After last week’s love letter to Warhammer 40,000 Rogue Trader we head back into the indie underground this week as we speak to Richard Ruane, creator of the ENNIE Award winning Moonlight on Roseville Beach, and take a look at two wonderful looking titles currently crowdfunding, An Infinity of Ships and the 2nd edition of Lovecraftesque.
There’s lots to get through so we won’t keep you from the good stuff but just to hammer home the point that the first four issues of Wyrd Science are still free to download on Itch & DriveThruRPG, with print copies up to 50% off on our webstore (and warning there’s less than 20 copies of issue 2 left).
It’s been great seeing so many people who haven’t read the magazine yet give it a go over the past couple of weeks, so thank you to everyone that has helped spread the word, with so many routes to raising awareness degraded or closed off now everything helps hugely. Now we just need to get Matt Mercer or, hey why not, Taylor Swift to be seen in public reading the mag. Matt, T-Swizzle - our inbox is always open.
Right, on that note I hope you enjoy the rest of The Gazetteer as we’re off to bury ourselves in West End Games’ 1987 Star Wars RPG.
John x
Richard Ruane (R. Rook Studio)
We haven’t done a Wyrd Scene feature here for a bit but with a new hardback edition of Moonlight on Roseville Beach currently on Kickstarter we figured now was a pretty good time to check in with its creator Richard Ruane.
Making his name as a writer and editor for tabletop RPGs for White Wolf Publishing, Richard has gone on to enjoy a flourishing career with his own R.Rook Studio, nominated for the IGDN Groundbreaker Award in both 2020 and 2021 for Dark Designs in Verdigris and Barrow Keep respectively, before winning a Judge's Spotlight Award at this year's ENNIEs for Moonlight on Roseville Beach.

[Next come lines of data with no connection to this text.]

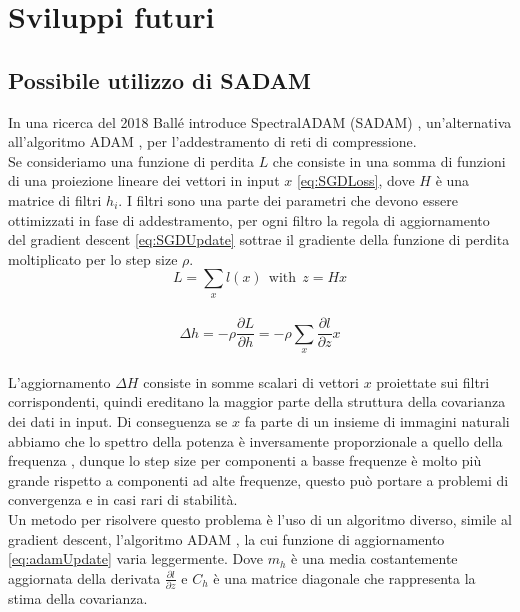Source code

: \chapter{Sviluppi futuri}

\section{Possibile utilizzo di SADAM}

In una ricerca del 2018 Ballé introduce SpectralADAM (SADAM) \cite{balle2018efficient}, un'alternativa all’algoritmo ADAM \cite{kingma2014adam}, per l’addestramento di reti di compressione.\\
Se consideriamo una funzione di perdita $L$ che consiste in una somma di funzioni di una proiezione lineare dei vettori in input $x$ \ref{eq:SGDLoss}, dove $H$ è una matrice di filtri $h_{i}$. I filtri sono una parte dei parametri che devono essere ottimizzati in fase di addestramento, per ogni filtro la regola di aggiornamento del gradient descent \ref{eq:SGDUpdate} sottrae il gradiente della funzione di perdita moltiplicato per lo step size $\rho$.\\
\begin{equation}\label{eq:SGDLoss}
L = \sum_{x} l(x) \:\: \textrm{with} \:\: z = Hx
\end{equation}\\
\begin{equation}\label{eq:SGDUpdate}
\Delta h = - \rho \dfrac{\partial L}{\partial h} = - \rho \sum_{x} \dfrac{\partial l}{\partial z} x
\end{equation}\\
L’aggiornamento $\Delta H$ consiste in somme scalari di vettori $x$ proiettate sui filtri corrispondenti, quindi ereditano la maggior parte della struttura della covarianza dei dati in input. Di conseguenza se $x$ fa parte di un insieme di immagini naturali abbiamo che lo spettro della potenza è inversamente proporzionale a quello della frequenza \cite{field1987relations}, dunque lo step size per componenti a basse frequenze è molto più grande rispetto a componenti ad alte frequenze, questo può portare a problemi di convergenza e in casi rari di stabilità.\\
Un metodo per risolvere questo problema è l’uso di un algoritmo diverso, simile al gradient descent, l’algoritmo ADAM \cite{kingma2014adam}, la cui funzione di aggiornamento \ref{eq:adamUpdate} varia leggermente. Dove $m_{h}$ è una media costantemente aggiornata della derivata $\tfrac{\partial l}{\partial z}$ e $C_{h}$ è una matrice diagonale che rappresenta la stima della covarianza.\\
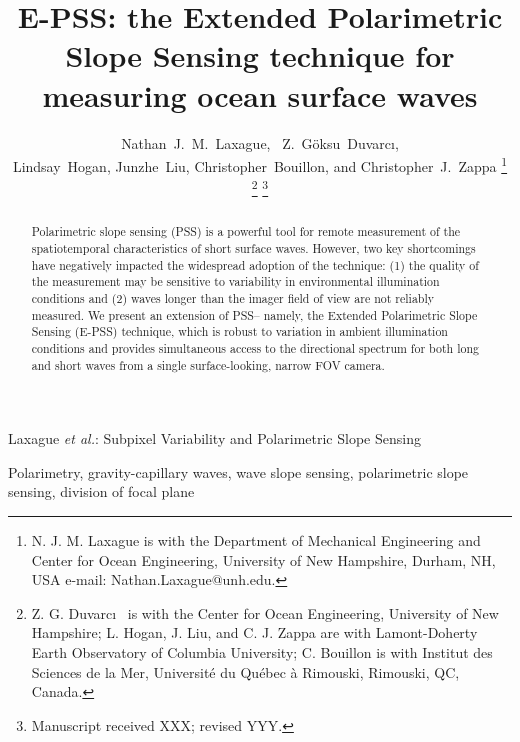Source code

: \documentclass[letterpaper,journal]{IEEEtran}
\begin{document}
	\title{E-PSS: the Extended Polarimetric Slope Sensing technique for measuring ocean surface waves}
	
	\author{Nathan~J.~M.~Laxague,~
		Z.~G\"oksu~Duvarc\i,\\
		Lindsay~Hogan, Junzhe~Liu,
		Christopher~Bouillon, and Christopher~J.~Zappa%
		\thanks{N. J. M. Laxague is with the Department
			of Mechanical Engineering and Center for Ocean Engineering, University of New Hampshire, Durham, NH, USA e-mail: Nathan.Laxague@unh.edu.}%
		\thanks{Z. G. Duvarc\i~ is with the Center for Ocean Engineering, University of New Hampshire; L. Hogan, J. Liu, and C. J. Zappa are with Lamont-Doherty Earth Observatory of Columbia University; C. Bouillon is with Institut des Sciences de la Mer, Université du Québec à Rimouski, Rimouski, QC, Canada.}%
		\thanks{Manuscript received XXX; revised YYY.}}
	
	{Laxague \MakeLowercase{\textit{et al.}}: Subpixel Variability and Polarimetric Slope Sensing}
	
	\maketitle
	
	\begin{abstract}
		Polarimetric slope sensing (PSS) is a powerful tool for remote measurement of the spatiotemporal characteristics of short surface waves. However, two key shortcomings have negatively impacted the widespread adoption of the technique: (1) the quality of the measurement may be sensitive to variability in environmental illumination conditions and (2) waves longer than the imager field of view are not reliably measured. We present an extension of PSS-- namely, the Extended Polarimetric Slope Sensing (E-PSS) technique, which is robust to variation in ambient illumination conditions and provides simultaneous access to the directional spectrum for both long and short waves from a single surface-looking, narrow FOV camera. 
	\end{abstract}
	
	\begin{IEEEkeywords}
		Polarimetry, gravity-capillary waves, wave slope sensing, polarimetric slope sensing, division of focal plane
	\end{IEEEkeywords}
	
\end{document}
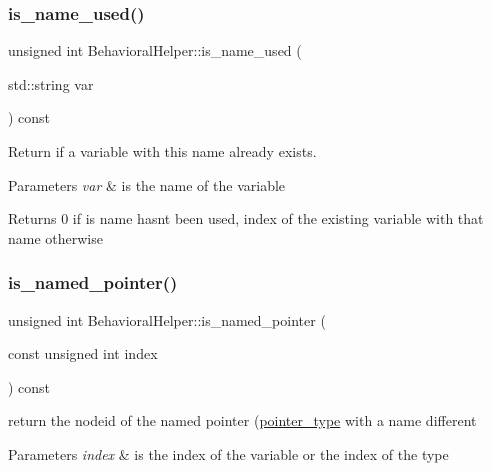 \subsubsection{\texorpdfstring{is\+\_\+name\+\_\+used()}{is\_name\_used()}}
{\footnotesize\ttfamily unsigned int Behavioral\+Helper\+::is\+\_\+name\+\_\+used (\begin{DoxyParamCaption}\item[{std\+::string}]{var }\end{DoxyParamCaption}) const}



Return if a variable with this name already exists. 


\begin{DoxyParams}{Parameters}
{\em var} & is the name of the variable \\
\hline
\end{DoxyParams}
\begin{DoxyReturn}{Returns}
0 if is name hasn\textquotesingle{}t been used, index of the existing variable with that name otherwise 
\end{DoxyReturn}
\mbox{\label{classBehavioralHelper_a599b68e8bc619c214160051c6e931bec}} 
\subsubsection{\texorpdfstring{is\+\_\+named\+\_\+pointer()}{is\_named\_pointer()}}
{\footnotesize\ttfamily unsigned int Behavioral\+Helper\+::is\+\_\+named\+\_\+pointer (\begin{DoxyParamCaption}\item[{const unsigned int}]{index }\end{DoxyParamCaption}) const\hspace{0.3cm}{\ttfamily [virtual]}}



return the nodeid of the named pointer (\hyperlink{structpointer__type}{pointer\+\_\+type} with a name different 


\begin{DoxyParams}{Parameters}
{\em index} & is the index of the variable or the index of the type \\
\hline
\end{DoxyParams}


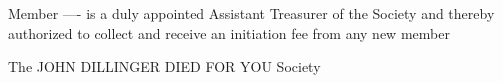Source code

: Member
----
is a duly appointed Assistant Treasurer of the
Society and thereby authorized to collect and
receive an initiation fee from any new member

The
JOHN DILLINGER
DIED FOR YOU
Society

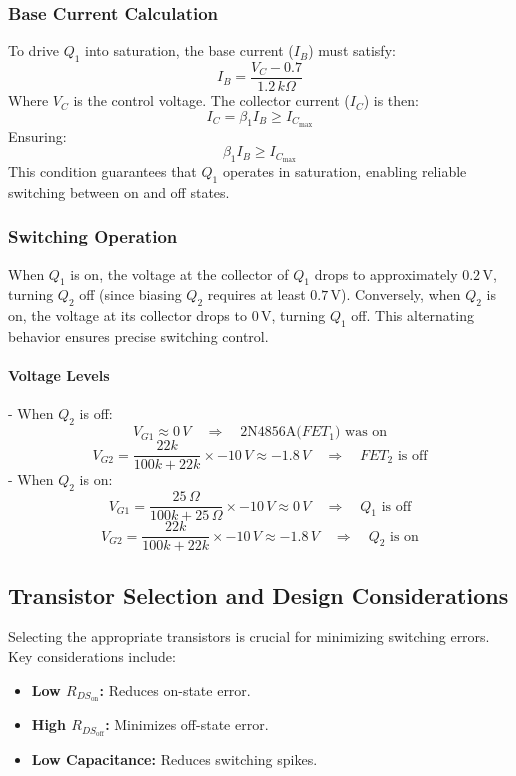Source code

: \documentclass[a4paper,9pt,twoside,openany,twocolumn]{memoir}
\begin{document}
\subsubsection{Base Current Calculation}
To drive \( Q_1 \) into saturation, the base current (\( I_B \)) must satisfy:
\[
I_B = \frac{V_C - 0.7}{1.2\,k\Omega}
\]
Where \( V_C \) is the control voltage. The collector current (\( I_C \)) is then:
\[
I_C = \beta_1 I_B \geq I_{C_{\text{max}}}
\]
Ensuring:
\[
\beta_1 I_B \geq I_{C_{\text{max}}}
\]
This condition guarantees that \( Q_1 \) operates in saturation, enabling reliable switching between on and off states.

\subsubsection{Switching Operation}
When \( Q_1 \) is on, the voltage at the collector of \( Q_1 \) drops to approximately \( 0.2 \, \text{V} \), turning \( Q_2 \) off (since biasing \( Q_2 \) requires at least \( 0.7 \, \text{V} \)). Conversely, when \( Q_2 \) is on, the voltage at its collector drops to \( 0 \, \text{V} \), turning \( Q_1 \) off. This alternating behavior ensures precise switching control.


\paragraph{Voltage Levels}
- When \( Q_2 \) is off:
    \[
    V_{G1} \approx 0\,V \quad \Rightarrow \quad \text{2N4856A($FET_1$) was on}
    \]
    \[
    V_{G2} = \frac{22k}{100k + 22k} \times -10\,V \approx -1.8\,V \quad \Rightarrow \quad \text{$FET_2$ is off}
    \]
- When \( Q_2 \) is on:
    \[
    V_{G1} = \frac{25\,\Omega}{100k + 25\,\Omega} \times -10\,V \approx 0\,V \quad \Rightarrow \quad Q_1 \text{ is off}
    \]
    \[
    V_{G2} = \frac{22k}{100k + 22k} \times -10\,V \approx -1.8\,V \quad \Rightarrow \quad Q_2 \text{ is on}
    \]

\subsection{Transistor Selection and Design Considerations}
Selecting the appropriate transistors is crucial for minimizing switching errors. Key considerations include:

\begin{itemize}
    \item \textbf{Low \( R_{DS_{\text{on}}} \):} Reduces on-state error.
    \item \textbf{High \( R_{DS_{\text{off}}} \):} Minimizes off-state error.
    \item \textbf{Low Capacitance:} Reduces switching spikes.
\end{itemize}
\end{document}
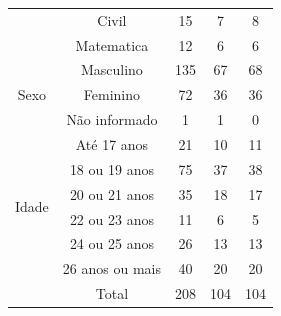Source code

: \begin{table}[ht]
\begin{tabular}{ccccc}
                                        & Civil                    & 15                                        & 7                    & 8                               \\
                                        & Matematica               & 12                                        & 6                    & 6                               \\
  \hline
  \multirow{3}{*}{Sexo}                 & Masculino                & 135                                       & 67                   & 68                              \\
                                        & Feminino                 & 72                                        & 36                   & 36                              \\
                                        & Não informado            & 1                                         & 1                    & 0                               \\
  \hline
  \multirow{6}{*}{Idade}                & Até 17 anos              & 21                                        & 10                   & 11                              \\
                                        & 18 ou 19 anos            & 75                                        & 37                   & 38                              \\
                                        & 20 ou 21 anos            & 35                                        & 18                   & 17                              \\
                                        & 22 ou 23 anos            & 11                                        & 6                    & 5                               \\
                                        & 24 ou 25 anos            & 26                                        & 13                   & 13                              \\
                                        & 26 anos ou mais          & 40                                        & 20                   & 20                              \\
  \hline
                                        & Total                    & 208                                       & 104                  & 104                             \\
\end{tabular}
\end{table}


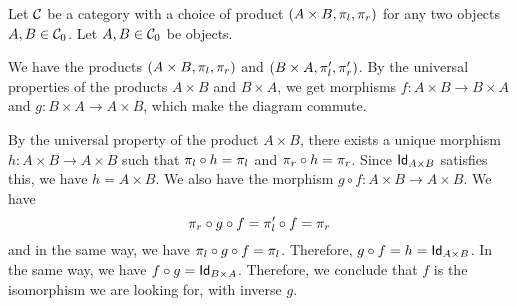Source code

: \begin{solution}\label{sol:swap_binary_product}
  Let $\CC$ be a category with a choice of product $(A\times B, \projl, \projr)$ for any two objects $A,B\in \Ob{\CC}$. Let $A, B \in \Ob\CC$ be objects.

	\begin{center}
	\end{center}

	We have the products $ (A \times B, \projl, \projr) $ and $ (B \times A, \projl^\prime, \projr^\prime) $. By the universal properties of the products $ A \times B $ and $ B \times A $, we get morphisms $ f: A \times B \to B \times A $ and $ g: B \times A \to A \times B $, which make the diagram commute.
	
	By the universal property of the product $ A \times B $, there exists a unique morphism $ h: A \times B \to A \times B $ such that $ \projl \circ h = \projl $ and $ \projr \circ h = \projr $. Since $ \Id[A \times B] $ satisfies this, we have $ h = A \times B $. We also have the morphism $ g \circ f: A \times B \to A \times B $. We have
	\[ \projr \circ g \circ f = \projl^\prime \circ f = \projr \]
	and in the same way, we have $ \projl \circ g \circ f = \projl $. Therefore, $ g \circ f = h = \Id[A \times B] $. In the same way, we have $ f \circ g = \Id[B \times A] $. Therefore, we conclude that $ f $ is the isomorphism we are looking for, with inverse $ g $.
\end{solution}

Taglined ‘A Queer Game of Disco and Cosmic Horror’ Roseville Beach is a rules-lite horror RPG the game is set in the eponymous seaside resort in 1979, a predominantly queer community beset by eldritch forces.
The original paperback version of Roseville Beach first appeared on Kickstarter back in 2021 and the game has picked up a devoted following since, not least thanks to the spectacular art direction by Dai Shugars, which beautifully realises the pulp themes.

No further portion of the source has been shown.